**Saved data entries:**
--- START ---

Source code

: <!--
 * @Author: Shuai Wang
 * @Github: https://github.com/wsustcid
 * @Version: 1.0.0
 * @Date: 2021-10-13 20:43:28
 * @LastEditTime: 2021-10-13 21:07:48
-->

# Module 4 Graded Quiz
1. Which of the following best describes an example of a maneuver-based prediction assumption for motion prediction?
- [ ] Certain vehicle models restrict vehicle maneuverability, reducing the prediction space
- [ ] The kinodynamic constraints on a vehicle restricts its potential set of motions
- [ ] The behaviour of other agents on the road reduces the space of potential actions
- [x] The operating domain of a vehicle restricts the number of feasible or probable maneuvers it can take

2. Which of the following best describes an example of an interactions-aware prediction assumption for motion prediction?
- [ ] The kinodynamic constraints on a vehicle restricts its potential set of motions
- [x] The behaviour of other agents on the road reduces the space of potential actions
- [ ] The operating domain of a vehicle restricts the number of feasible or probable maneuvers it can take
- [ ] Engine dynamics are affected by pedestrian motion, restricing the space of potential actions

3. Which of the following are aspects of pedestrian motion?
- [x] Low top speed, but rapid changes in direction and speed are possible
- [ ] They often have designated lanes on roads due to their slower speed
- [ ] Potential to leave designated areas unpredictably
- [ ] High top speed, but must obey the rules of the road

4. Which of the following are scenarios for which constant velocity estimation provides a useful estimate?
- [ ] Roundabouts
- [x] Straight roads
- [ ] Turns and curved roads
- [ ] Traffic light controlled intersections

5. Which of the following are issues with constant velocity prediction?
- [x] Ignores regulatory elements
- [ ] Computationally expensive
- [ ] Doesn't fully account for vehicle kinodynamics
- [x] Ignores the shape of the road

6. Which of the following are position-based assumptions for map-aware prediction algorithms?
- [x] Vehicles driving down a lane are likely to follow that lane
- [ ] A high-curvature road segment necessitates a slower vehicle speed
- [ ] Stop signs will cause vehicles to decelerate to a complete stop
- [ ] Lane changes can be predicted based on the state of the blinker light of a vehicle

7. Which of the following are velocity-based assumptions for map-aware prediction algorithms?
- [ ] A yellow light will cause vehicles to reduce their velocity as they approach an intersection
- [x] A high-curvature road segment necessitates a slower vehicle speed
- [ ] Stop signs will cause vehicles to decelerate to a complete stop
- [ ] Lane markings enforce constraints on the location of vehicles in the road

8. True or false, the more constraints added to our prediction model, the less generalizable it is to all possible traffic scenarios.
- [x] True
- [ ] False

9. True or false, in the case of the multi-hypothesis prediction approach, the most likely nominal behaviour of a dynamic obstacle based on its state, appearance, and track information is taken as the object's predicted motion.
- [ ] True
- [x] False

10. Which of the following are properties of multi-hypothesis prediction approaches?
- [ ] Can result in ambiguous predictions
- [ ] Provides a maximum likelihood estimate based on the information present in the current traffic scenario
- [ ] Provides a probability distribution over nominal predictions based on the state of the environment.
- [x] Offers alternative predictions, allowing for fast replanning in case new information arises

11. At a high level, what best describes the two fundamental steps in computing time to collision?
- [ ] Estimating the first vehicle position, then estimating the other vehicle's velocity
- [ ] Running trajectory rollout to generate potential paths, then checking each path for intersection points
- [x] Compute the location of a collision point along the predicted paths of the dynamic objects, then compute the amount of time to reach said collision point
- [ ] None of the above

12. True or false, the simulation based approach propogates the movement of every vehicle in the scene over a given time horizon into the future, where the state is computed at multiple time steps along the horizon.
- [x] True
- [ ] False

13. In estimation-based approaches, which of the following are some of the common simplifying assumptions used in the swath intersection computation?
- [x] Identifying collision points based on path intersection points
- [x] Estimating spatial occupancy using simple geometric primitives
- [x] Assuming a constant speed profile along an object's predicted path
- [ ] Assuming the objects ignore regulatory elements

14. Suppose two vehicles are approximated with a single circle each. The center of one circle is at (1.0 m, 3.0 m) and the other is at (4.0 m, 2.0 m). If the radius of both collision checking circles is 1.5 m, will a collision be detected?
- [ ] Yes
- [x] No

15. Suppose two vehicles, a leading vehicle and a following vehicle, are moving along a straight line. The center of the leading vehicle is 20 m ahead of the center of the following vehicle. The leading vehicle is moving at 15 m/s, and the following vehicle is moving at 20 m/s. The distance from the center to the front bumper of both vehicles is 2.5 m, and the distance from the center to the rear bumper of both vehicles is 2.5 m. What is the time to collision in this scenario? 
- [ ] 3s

--- END ---

All of the entries should be repeated word for word.

Source code

: <!--
 * @Author: Shuai Wang
 * @Github: https://github.com/wsustcid
 * @Version: 1.0.0
 * @Date: 2021-10-13 20:43:28
 * @LastEditTime: 2021-10-13 21:07:48
-->

# Module 4 Graded Quiz
1. Which of the following best describes an example of a maneuver-based prediction assumption for motion prediction?
- [ ] Certain vehicle models restrict vehicle maneuverability, reducing the prediction space
- [ ] The kinodynamic constraints on a vehicle restricts its potential set of motions
- [ ] The behaviour of other agents on the road reduces the space of potential actions
- [x] The operating domain of a vehicle restricts the number of feasible or probable maneuvers it can take

2. Which of the following best describes an example of an interactions-aware prediction assumption for motion prediction?
- [ ] The kinodynamic constraints on a vehicle restricts its potential set of motions
- [x] The behaviour of other agents on the road reduces the space of potential actions
- [ ] The operating domain of a vehicle restricts the number of feasible or probable maneuvers it can take
- [ ] Engine dynamics are affected by pedestrian motion, restricing the space of potential actions

3. Which of the following are aspects of pedestrian motion?
- [x] Low top speed, but rapid changes in direction and speed are possible
- [ ] They often have designated lanes on roads due to their slower speed
- [ ] Potential to leave designated areas unpredictably
- [ ] High top speed, but must obey the rules of the road

4. Which of the following are scenarios for which constant velocity estimation provides a useful estimate?
- [ ] Roundabouts
- [x] Straight roads
- [ ] Turns and curved roads
- [ ] Traffic light controlled intersections

5. Which of the following are issues with constant velocity prediction?
- [x] Ignores regulatory elements
- [ ] Computationally expensive
- [ ] Doesn't fully account for vehicle kinodynamics
- [x] Ignores the shape of the road

6. Which of the following are position-based assumptions for map-aware prediction algorithms?
- [x] Vehicles driving down a lane are likely to follow that lane
- [ ] A high-curvature road segment necessitates a slower vehicle speed
- [ ] Stop signs will cause vehicles to decelerate to a complete stop
- [ ] Lane changes can be predicted based on the state of the blinker light of a vehicle

7. Which of the following are velocity-based assumptions for map-aware prediction algorithms?
- [ ] A yellow light will cause vehicles to reduce their velocity as they approach an intersection
- [x] A high-curvature road segment necessitates a slower vehicle speed
- [ ] Stop signs will cause vehicles to decelerate to a complete stop
- [ ] Lane markings enforce constraints on the location of vehicles in the road

8. True or false, the more constraints added to our prediction model, the less generalizable it is to all possible traffic scenarios.
- [x] True
- [ ] False

9. True or false, in the case of the multi-hypothesis prediction approach, the most likely nominal behaviour of a dynamic obstacle based on its state, appearance, and track information is taken as the object's predicted motion.
- [ ] True
- [x] False

10. Which of the following are properties of multi-hypothesis prediction approaches?
- [ ] Can result in ambiguous predictions
- [ ] Provides a maximum likelihood estimate based on the information present in the current traffic scenario
- [ ] Provides a probability distribution over nominal predictions based on the state of the environment.
- [x] Offers alternative predictions, allowing for fast replanning in case new information arises

11. At a high level, what best describes the two fundamental steps in computing time to collision?
- [ ] Estimating the first vehicle position, then estimating the other vehicle's velocity
- [ ] Running trajectory rollout to generate potential paths, then checking each path for intersection points
- [x] Compute the location of a collision point along the predicted paths of the dynamic objects, then compute the amount of time to reach said collision point
- [ ] None of the above

12. True or false, the simulation based approach propogates the movement of every vehicle in the scene over a given time horizon into the future, where the state is computed at multiple time steps along the horizon.
- [x] True
- [ ] False

13. In estimation-based approaches, which of the following are some of the common simplifying assumptions used in the swath intersection computation?
- [x] Identifying collision points based on path intersection points
- [x] Estimating spatial occupancy using simple geometric primitives
- [x] Assuming a constant speed profile along an object's predicted path
- [ ] Assuming the objects ignore regulatory elements

14. Suppose two vehicles are approximated with a single circle each. The center of one circle is at (1.0 m, 3.0 m) and the other is at (4.0 m, 2.0 m). If the radius of both collision checking circles is 1.5 m, will a collision be detected?
- [ ] Yes
- [x] No

15. Suppose two vehicles, a leading vehicle and a following vehicle, are moving along a straight line. The center of the leading vehicle is 20 m ahead of the center of the following vehicle. The leading vehicle is moving at 15 m/s, and the following vehicle is moving at 20 m/s. The distance from the center to the front bumper of both vehicles is 2.5 m, and the distance from the center to the rear bumper of both vehicles is 2.5 m. What is the time to collision in this scenario? 
- [ ] 3s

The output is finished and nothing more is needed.